Quanto ao companheiros de série, Wang disse que, após o encerramento, ele ainda mantem contato com alguns do grupo, “Fico feliz em dizer que ainda mantenho contato com todos os homens de Voyager. Estivemos reunidos para jantar no mesmo restaurante cada três a seis meses desde que Voyager parou de filmar. É ótimo, porque nós relembramos os velhos tempos e pegamos notícias atuais. Muitas risadas no jantar. As senhoras da Voyager, por outro lado, não tanto. É geralmente em uma aparição em convenção aleatória que eu encontro com Kate (Mulgrew), Jeri (Ryan) ou Jennifer. Infelizmente, eu só tive correspondência por email com Roxann (Dawson). Além disso, eu costumava encontrar uns rapazes da tripulação para o golfe, mas isso foi deixado de lado agora.”

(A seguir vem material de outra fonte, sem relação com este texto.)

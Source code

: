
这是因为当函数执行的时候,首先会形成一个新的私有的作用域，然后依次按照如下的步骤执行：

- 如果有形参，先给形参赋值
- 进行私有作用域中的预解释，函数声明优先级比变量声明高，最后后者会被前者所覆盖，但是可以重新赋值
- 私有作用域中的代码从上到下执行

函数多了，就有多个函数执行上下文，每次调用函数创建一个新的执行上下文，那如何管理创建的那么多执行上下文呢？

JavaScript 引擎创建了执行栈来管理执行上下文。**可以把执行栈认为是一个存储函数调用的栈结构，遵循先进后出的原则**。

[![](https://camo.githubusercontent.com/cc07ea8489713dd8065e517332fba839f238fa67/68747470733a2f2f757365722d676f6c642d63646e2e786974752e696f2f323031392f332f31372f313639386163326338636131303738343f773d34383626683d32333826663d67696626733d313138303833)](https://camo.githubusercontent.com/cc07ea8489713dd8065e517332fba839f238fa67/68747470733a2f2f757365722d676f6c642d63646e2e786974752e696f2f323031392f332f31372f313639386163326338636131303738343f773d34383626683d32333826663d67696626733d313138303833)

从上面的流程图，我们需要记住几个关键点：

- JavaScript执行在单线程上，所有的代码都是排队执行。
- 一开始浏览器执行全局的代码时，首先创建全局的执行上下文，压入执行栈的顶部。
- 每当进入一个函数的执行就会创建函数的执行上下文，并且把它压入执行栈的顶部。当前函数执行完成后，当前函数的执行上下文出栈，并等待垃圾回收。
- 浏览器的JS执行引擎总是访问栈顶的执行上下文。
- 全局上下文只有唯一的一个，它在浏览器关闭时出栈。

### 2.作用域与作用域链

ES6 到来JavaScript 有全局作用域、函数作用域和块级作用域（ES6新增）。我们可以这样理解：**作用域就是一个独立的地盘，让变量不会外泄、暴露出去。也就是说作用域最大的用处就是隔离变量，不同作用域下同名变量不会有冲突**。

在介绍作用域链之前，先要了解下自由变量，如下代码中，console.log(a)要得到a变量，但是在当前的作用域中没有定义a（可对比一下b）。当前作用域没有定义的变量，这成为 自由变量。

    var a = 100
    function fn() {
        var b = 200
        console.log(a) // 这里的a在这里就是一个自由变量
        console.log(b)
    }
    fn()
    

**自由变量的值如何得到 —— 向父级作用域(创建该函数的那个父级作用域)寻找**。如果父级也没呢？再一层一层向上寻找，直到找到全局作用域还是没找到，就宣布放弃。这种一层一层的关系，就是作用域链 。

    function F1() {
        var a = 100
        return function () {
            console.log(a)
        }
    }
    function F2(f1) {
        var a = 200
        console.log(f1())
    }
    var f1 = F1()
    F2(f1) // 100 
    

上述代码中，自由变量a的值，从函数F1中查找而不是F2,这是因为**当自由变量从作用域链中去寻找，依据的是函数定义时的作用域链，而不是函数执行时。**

O ator raramente atua hoje em dia, frustrado com o sistema de Hollywood e pela falta de oportunidade. “Eu realmente parei de fazer testes para papéis em 2005. Essa foi a última vez que eu realmente entrei oficialmente em um teste (para Acts of Violence e Rock Jocks). Eu não tive um agente ou gerente, desde então, e isso é por vontade própria. Eu dei uma pausa em Hollywood e sai da cidade, literalmente. Eu estou vivendo em Las Vegas agora, desde 2008. Parei de atuar principalmente porque eu estou cansado da indústria (de entretenimento)”, disse ele. “Você pensaria que depois de ficar sete anos como ator regular, certas portas estariam abertas para você. Mas, uma vez que você faz o seu show, está muito bem de volta em uma praça, fazendo testes, mais uma vez. Testes foram realmente poucos e distantes entre si principalmente por causa do ataque violento da realidade na programação de TV”, disse o ator que chegou a participar de uma produção independente baseada em Jornada, Star Trek: Of Gods and Men, dirigida por Tim Russ.
Atualmente, Wang é sócio de uma empresa de camisetas chamada Cosmic City Tees. Quando não está jogando golfe, os fãs podem vê-lo em várias convenções, porém, ele está fortemente envolvido na TrekExpo, FedCon e DragonCon, como anfitrião, apresentador e empresário. “Eu amo essas convenções”, revelou Wang. “Eu adoro ir a esses eventos, porque eu já sou um fã de sci-fi, e também porque eu tenho a chance de dar aos fãs por aí, que não me conhecem na vida real, um gostinho de quem eu sou, quem eu sou como Garrett Wang, ao contrário de Harry Kim. A principal diferença é que Garrett Wang é showman, um anfitrião, um moderador, um comediante, tudo em um quando ele está no palco, e o alferes Kim é muito certinho. Então é ótimo que as pessoas possam ver mais de quem eu sou.”